アメリカン・エクスプレス・プラチナ・カードの会員向け情報誌「DEPARTURES」にガイアフロー静岡蒸溜所が掲載されました!
「ジャパニーズウイスキー新時代」という特集の中に紹介していただきました。
掲載箇所を抜粋しましたので、ご覧ください。
DEPARTURES SUMMER 2020
The Brand New Spirits ジャパニーズウイスキー新時代
−以下抜粋
静岡県静岡市にある、ガイアフロー静岡蒸溜所も、テロワールを意識したウイスキー造りで知られる蒸溜所である。JR静岡駅からクルマで約40分の南アルプスのふもと。木々に囲まれ、近くには川が流れる山間に同蒸溜所はある。
ガイアフロー株式会社の代表取締役を務める中村大航氏が、ウイスキー造りを志したのは、2012年に訪れたスコッチの聖地とされるアイラ島では比較的に新しいキルホーマン蒸溜所(2005年に蒸溜を開始)を訪問したことがきっかけだった。併設の農場で栽培した麦芽だけを原料としたウイスキー造りを標榜するなど、小規模ながらも独自のアイデアで世界に挑むその姿勢に触発された氏は、当時経営していた地元静岡で祖父の代より続く精密機器メーカーを親族に引き継ぎ、より“オンリーワンのものづくり”を追求すべくウイスキー造りの道へ。まったくの異業種からの参入にもかかわらず、果敢な挑戦を続ける同蒸溜所は、多くの注目を集めている。
「土地の個性を反映したウイスキー造り」を掲げる同蒸溜所の特徴のひとつが、杉のウォッシュバック(発酵槽)だ。8基あるウォッシュバックのうち4基に、林業の盛んな地元の杉材が使用されている。
「設置後それほど年月が経っていない杉材のウォッシュバックが、発酵に適した状態になるにはもう少し時間がかかるでしょう。しかし、それでも仕込み水と同じ水で育った地元の杉や土着菌である乳酸菌との相性もいいはずだと考えています。

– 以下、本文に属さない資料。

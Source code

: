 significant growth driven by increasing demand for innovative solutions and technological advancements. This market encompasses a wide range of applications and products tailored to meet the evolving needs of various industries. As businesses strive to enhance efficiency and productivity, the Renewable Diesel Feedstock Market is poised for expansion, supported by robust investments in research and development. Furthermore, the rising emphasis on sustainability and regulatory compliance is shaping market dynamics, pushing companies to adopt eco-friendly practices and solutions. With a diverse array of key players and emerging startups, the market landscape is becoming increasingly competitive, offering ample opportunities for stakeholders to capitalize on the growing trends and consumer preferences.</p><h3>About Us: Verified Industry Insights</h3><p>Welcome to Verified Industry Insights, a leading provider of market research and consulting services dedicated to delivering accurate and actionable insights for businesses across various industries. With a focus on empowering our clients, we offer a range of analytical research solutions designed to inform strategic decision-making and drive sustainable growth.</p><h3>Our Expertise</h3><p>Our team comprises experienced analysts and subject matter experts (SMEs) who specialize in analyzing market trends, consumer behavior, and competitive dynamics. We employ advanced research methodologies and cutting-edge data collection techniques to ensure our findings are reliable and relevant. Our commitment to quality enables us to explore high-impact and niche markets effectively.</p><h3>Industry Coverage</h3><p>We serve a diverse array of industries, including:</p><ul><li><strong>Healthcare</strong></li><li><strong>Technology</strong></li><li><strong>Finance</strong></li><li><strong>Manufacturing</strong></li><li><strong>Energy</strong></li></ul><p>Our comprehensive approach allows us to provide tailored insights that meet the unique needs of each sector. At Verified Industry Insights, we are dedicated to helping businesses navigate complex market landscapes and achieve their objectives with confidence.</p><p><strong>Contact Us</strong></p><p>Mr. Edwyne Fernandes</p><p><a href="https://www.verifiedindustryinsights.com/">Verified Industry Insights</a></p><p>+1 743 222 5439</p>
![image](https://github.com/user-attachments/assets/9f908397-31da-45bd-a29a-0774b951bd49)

ウォッシュバックをつくっていただいた方も、アメリカ産米松製のものよりも、寿命が長いはずだとおっしゃっていました。いずれも仮説でしかありませんが、この土地ならではの味わいが生まれるのではないかと期待しています」。
こうしてできた醪が蒸溜されるポットスチルも実にユニークだ。そのヒントは、敷地内に積み上げられた薪にある。そう、同蒸溜所のポットスチルは薪直火型。そもそも直火方式(ガス直火のサントリー山崎蒸溜所や白州蒸溜所、石炭直火の余市蒸溜所など)自体が世界でも稀。おそらく世界で唯一の薪直火による加熱方式は、林業が盛んな土地の特徴を活かすために発想されたものだという。

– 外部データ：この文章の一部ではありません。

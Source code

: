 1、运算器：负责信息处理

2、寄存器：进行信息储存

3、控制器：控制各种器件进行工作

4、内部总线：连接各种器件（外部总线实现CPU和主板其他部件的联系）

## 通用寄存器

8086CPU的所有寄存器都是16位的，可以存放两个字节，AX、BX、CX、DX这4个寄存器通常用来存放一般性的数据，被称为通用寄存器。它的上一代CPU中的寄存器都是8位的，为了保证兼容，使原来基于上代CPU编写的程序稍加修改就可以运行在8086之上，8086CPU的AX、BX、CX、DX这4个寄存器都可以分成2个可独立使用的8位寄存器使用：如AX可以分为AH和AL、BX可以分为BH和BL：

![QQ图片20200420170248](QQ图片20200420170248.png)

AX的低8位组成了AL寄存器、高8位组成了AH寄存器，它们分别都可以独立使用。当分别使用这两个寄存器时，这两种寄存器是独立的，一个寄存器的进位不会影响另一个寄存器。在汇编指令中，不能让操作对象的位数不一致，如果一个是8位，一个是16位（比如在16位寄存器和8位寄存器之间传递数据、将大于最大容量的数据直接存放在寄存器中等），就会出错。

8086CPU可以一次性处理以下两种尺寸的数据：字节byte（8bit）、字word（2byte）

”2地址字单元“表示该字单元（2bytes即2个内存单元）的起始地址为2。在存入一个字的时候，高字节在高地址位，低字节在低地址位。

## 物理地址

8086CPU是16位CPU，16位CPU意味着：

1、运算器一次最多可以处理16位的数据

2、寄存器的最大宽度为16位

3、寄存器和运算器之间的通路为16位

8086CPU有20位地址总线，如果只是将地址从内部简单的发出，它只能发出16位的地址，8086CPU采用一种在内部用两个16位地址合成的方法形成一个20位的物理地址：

「スコットランドでも石炭の前には薪を使用していたはずなんですが文献が見当たらず、すべてはゼロからのスタート。そもそも薪で大丈夫なのかと、沖縄でベーカリーを営む知人などに相談したところ、絶対にやるべきだ、と。火の質がちがうと言うんです」。
実際に、同蒸溜所にあるガスによる間接加熱方式のポットスチル(10年ほど前に閉鎖された軽井沢ウイスキー蒸溜所から買い入れたもの)で蒸溜されたものと比べても、その味わいには明らかな違いがあった。ガスのほうはライトでフルーティ。一方、薪直火で蒸溜されたものはヘビーでスウィート。ボディがしっかりとしていて、スモーキーな風味も感じられた。2種類のポットスチルを使い分けた原酒が豊かなハーモニーを奏でるモルトウイスキーは、3年の熟成期間を経て2020年の秋にリリースされる。
「我々が尊敬し、参考にしてきた偉大なジャパニーズウイスキーの系譜にある、バリエーションのひとつとして、愉しんでいただければ幸いです。さらに今後、どこまでテロワールにこだわるか。そこは試行錯誤の段階です」。
そう語る中村氏が見据えるのは「オール静岡」のウイスキー造りだ。茶の名産地を支える安倍川の豊富な伏流水に、地元の酵母を使用し、すでに地元産大麦麦芽での仕込みも試している。今後はさらに、地元の農業試験場や農家の協力を仰ぎながら、ウイスキー用大麦の作付面積を広げるなど、将来的な本格導入を視野に入れている。「このプロジェクトが、いろんな方々のお力添えによって、ようやく形になったのはウイスキーというロマンに満ちたお酒のおかげ。改めてその魅力を感じているところです」。
訪れた各蒸溜所で目にした原料やポットスチル、ウォッシュバックに関する前例のないさまざまな試みは、いずれもテロワールとしてウイスキーの味わいに大きな影響をもたらすはずである。蒸溜されたばかりの透明な液体の味わいは、新時代の到来を予感させるものだった。